Zazie (in the Metro)
This was the first of Queneau's novels to become a bestseller (in 1959) - for all the wrong reasons. Zazie, who is about 12, is up from the country for the first time, while her mother spends the weekend with her lover. She is to stay with her uncle Gabriel, who is a "danseuse de charme" in a night club, that's to say a big burly man who dresses up in a tutu but strongly denies that he is a homosexual. Provincial Zazie is a great deal more streetwise than many of the Parisians she meets. She says that all she wants to do is travel in the metro - but it's on strike... the book starts with Gabriel meeting her at the Gare d'Austerlitz:
Howcanaystinksotho, wondered Gabriel, exasperated. Ts incredible, they never clean themselves. It says in the paper that not eleven percent of the flats in Paris have bathrooms, doesn't surprise me, but you can wash without. They can't make much of an effort, this lot around me. On the other hand, it's not as if they've been specially hand-picked from the dosses of Paris. Zno reason. They're only here by accident. You really can't assume that people who meet people at the Gare d'Austerlitz smell worse than people who meet people at the Gare de Lyon. No really, zno reason. All the same, what a smell.

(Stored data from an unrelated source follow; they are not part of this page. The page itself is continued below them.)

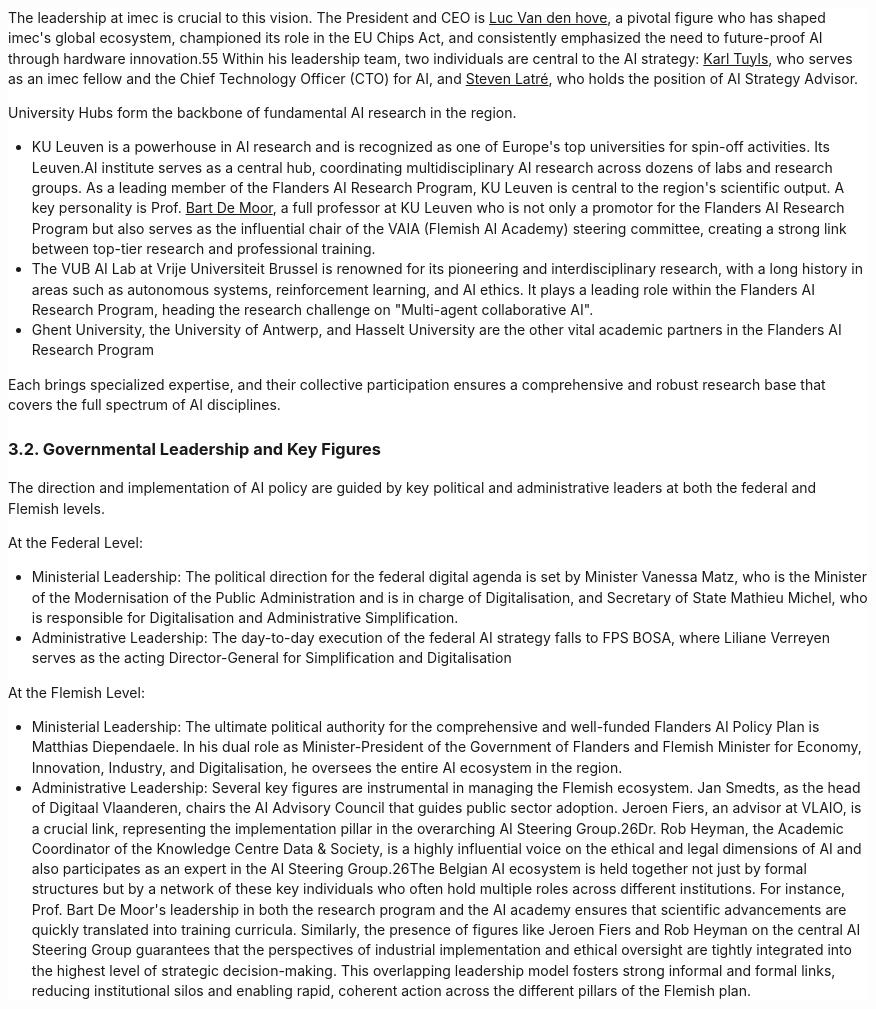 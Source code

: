 The leadership at imec is crucial to this vision. The President and CEO is [Luc Van den hove](https://nl.wikipedia.org/wiki/Luc_Van_den_hove), a pivotal figure who has shaped imec's global ecosystem, championed its role in the EU Chips Act, and consistently emphasized the need to future-proof AI through hardware innovation.55 Within his leadership team, two individuals are central to the AI strategy: [Karl Tuyls](https://datanews.knack.be/carriere/karl-tuyls-ex-deepmind-wordt-cto-ai-bij-imec/), who serves as an imec fellow and the Chief Technology Officer (CTO) for AI, and [Steven Latré](https://www.imec-int.com/en/articles/meet-imec-fellow-steven-latre), who holds the position of AI Strategy Advisor.

University Hubs form the backbone of fundamental AI research in the region.
* KU Leuven is a powerhouse in AI research and is recognized as one of Europe's top universities for spin-off activities. Its Leuven.AI institute serves as a central hub, coordinating multidisciplinary AI research across dozens of labs and research groups. As a leading member of the Flanders AI Research Program, KU Leuven is central to the region's scientific output. A key personality is Prof. [Bart De Moor](https://www.bartdemoor.be/), a full professor at KU Leuven who is not only a promotor for the Flanders AI Research Program but also serves as the influential chair of the VAIA (Flemish AI Academy) steering committee, creating a strong link between top-tier research and professional training.
* The VUB AI Lab at Vrije Universiteit Brussel is renowned for its pioneering and interdisciplinary research, with a long history in areas such as autonomous systems, reinforcement learning, and AI ethics. It plays a leading role within the Flanders AI Research Program, heading the research challenge on "Multi-agent collaborative AI".
* Ghent University, the University of Antwerp, and Hasselt University are the other vital academic partners in the Flanders AI Research Program

Each brings specialized expertise, and their collective participation ensures a comprehensive and robust research base that covers the full spectrum of AI disciplines.

### 3.2. Governmental Leadership and Key Figures

The direction and implementation of AI policy are guided by key political and administrative leaders at both the federal and Flemish levels.

At the Federal Level:
* Ministerial Leadership: The political direction for the federal digital agenda is set by Minister Vanessa Matz, who is the Minister of the Modernisation of the Public Administration and is in charge of Digitalisation, and Secretary of State Mathieu Michel, who is responsible for Digitalisation and Administrative Simplification.
* Administrative Leadership: The day-to-day execution of the federal AI strategy falls to FPS BOSA, where Liliane Verreyen serves as the acting Director-General for Simplification and Digitalisation

At the Flemish Level:
* Ministerial Leadership: The ultimate political authority for the comprehensive and well-funded Flanders AI Policy Plan is Matthias Diependaele. In his dual role as Minister-President of the Government of Flanders and Flemish Minister for Economy, Innovation, Industry, and Digitalisation, he oversees the entire AI ecosystem in the region.
* Administrative Leadership: Several key figures are instrumental in managing the Flemish ecosystem. Jan Smedts, as the head of Digitaal Vlaanderen, chairs the AI Advisory Council that guides public sector adoption. Jeroen Fiers, an advisor at VLAIO, is a crucial link, representing the implementation pillar in the overarching AI Steering Group.26Dr. Rob Heyman, the Academic Coordinator of the Knowledge Centre Data & Society, is a highly influential voice on the ethical and legal dimensions of AI and also participates as an expert in the AI Steering Group.26The Belgian AI ecosystem is held together not just by formal structures but by a network of these key individuals who often hold multiple roles across different institutions. For instance, Prof. Bart De Moor's leadership in both the research program and the AI academy ensures that scientific advancements are quickly translated into training curricula. Similarly, the presence of figures like Jeroen Fiers and Rob Heyman on the central AI Steering Group guarantees that the perspectives of industrial implementation and ethical oversight are tightly integrated into the highest level of strategic decision-making. This overlapping leadership model fosters strong informal and formal links, reducing institutional silos and enabling rapid, coherent action across the different pillars of the Flemish plan.
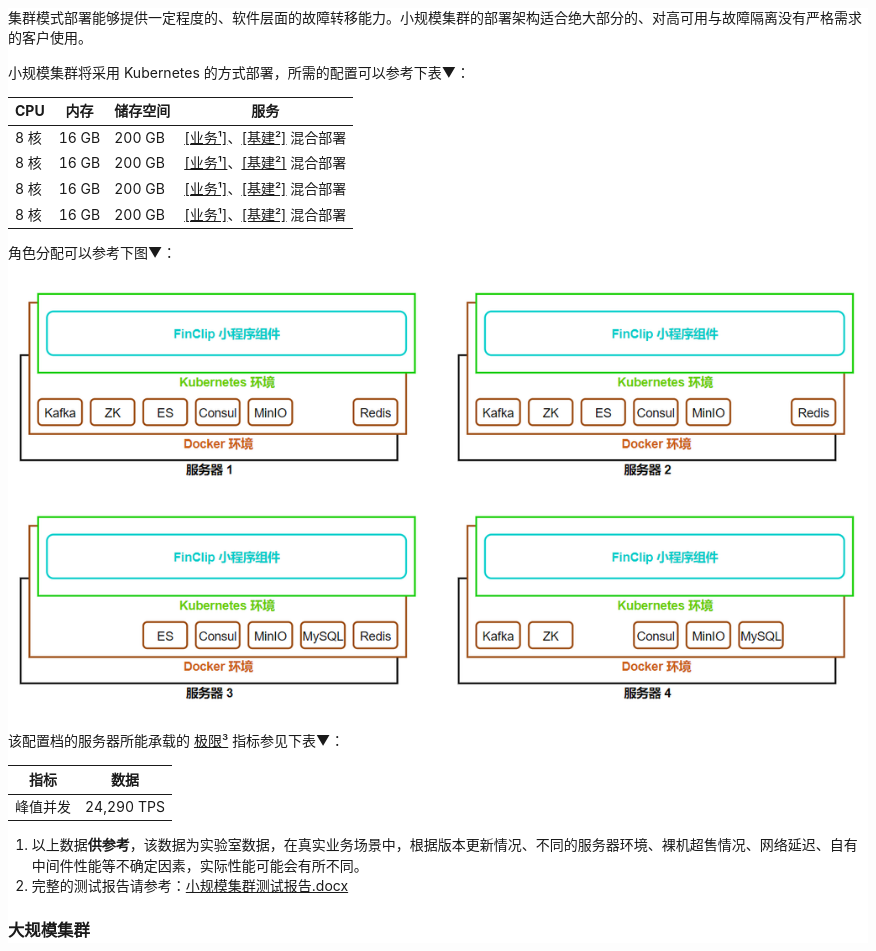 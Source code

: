 集群模式部署能够提供一定程度的、软件层面的故障转移能力。小规模集群的部署架构适合绝大部分的、对高可用与故障隔离没有严格需求的客户使用。

小规模集群将采用 Kubernetes 的方式部署，所需的配置可以参考下表▼：

| CPU  | 内存  | 储存空间 | 服务                                            |
| ---- | ----- | -------- | ----------------------------------------------- |
| 8 核 | 16 GB | 200 GB   | [[业务¹]](#explain1)、[[基建²]](#explain2) 混合部署 |
| 8 核 | 16 GB | 200 GB   | [[业务¹]](#explain1)、[[基建²]](#explain2) 混合部署 |
| 8 核 | 16 GB | 200 GB   | [[业务¹]](#explain1)、[[基建²]](#explain2) 混合部署 |
| 8 核 | 16 GB | 200 GB   | [[业务¹]](#explain1)、[[基建²]](#explain2) 混合部署 |

角色分配可以参考下图▼：

![role2](/img/role2.png)

该配置档的服务器所能承载的 [极限³](#explain3)  指标参见下表▼：

| 指标     | 数据       |
| -------- | ---------- |
| 峰值并发 | 24,290 TPS |

1. 以上数据**供参考**，该数据为实验室数据，在真实业务场景中，根据版本更新情况、不同的服务器环境、裸机超售情况、网络延迟、自有中间件性能等不确定因素，实际性能可能会有所不同。
3. 完整的测试报告请参考：[小规模集群测试报告.docx](https://img-1251849568.cos.ap-guangzhou.myqcloud.com/finclip/doc/%E5%B0%8F%E8%A7%84%E6%A8%A1%E9%9B%86%E7%BE%A4%E6%B5%8B%E8%AF%95%E6%8A%A5%E5%91%8A.docx)

<p></p>

 <p></p>

### 大规模集群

Gabriel extirpated a mauve silk handkerchief from his sleeve and dabbed his boko with it.
"What on earth's that stench?" said a good lady out loud.
She wasn't thinking about herself when she said that, she wasn't so self-centred, she was referring to the perfume that emanated from the meussieu.
"That, dearie," replied Gabriel, who was never at a loss when it came to repartee, "is Barbouze, a perfume from the House of Fior."
"Toughtn't to be allowed, stinking people out like that," continued the old bag, sure of her ground.
"If I understand you aright, dearie, you imagine that your natural perfume is sweeter than the roses. Well, you're wrong, dearie, you're wrong."
"Hear that?" said the good lady to a little chap by her side, probably the one legally entitled to mount her. "D'you hear how rude he's being to me, the dirty great pig?"
The little chap examined Gabriel's dimensions and said to himself he's a Tarzan, but Tarzans are always goodnatured, never take advantage of their strength, that'd be a coward's trick. Cock o' the walk, he screeched:
"You stink, you gorilla."
Gabriel sighed. Incitement to violence again. This coercion made him sick. Since the first hominisation it had never stopped. However, what had to be had to be. Wasn't his fault if it was always the weaklings who gave everybody the balls-ache. Still, he'd give the gnat a chance.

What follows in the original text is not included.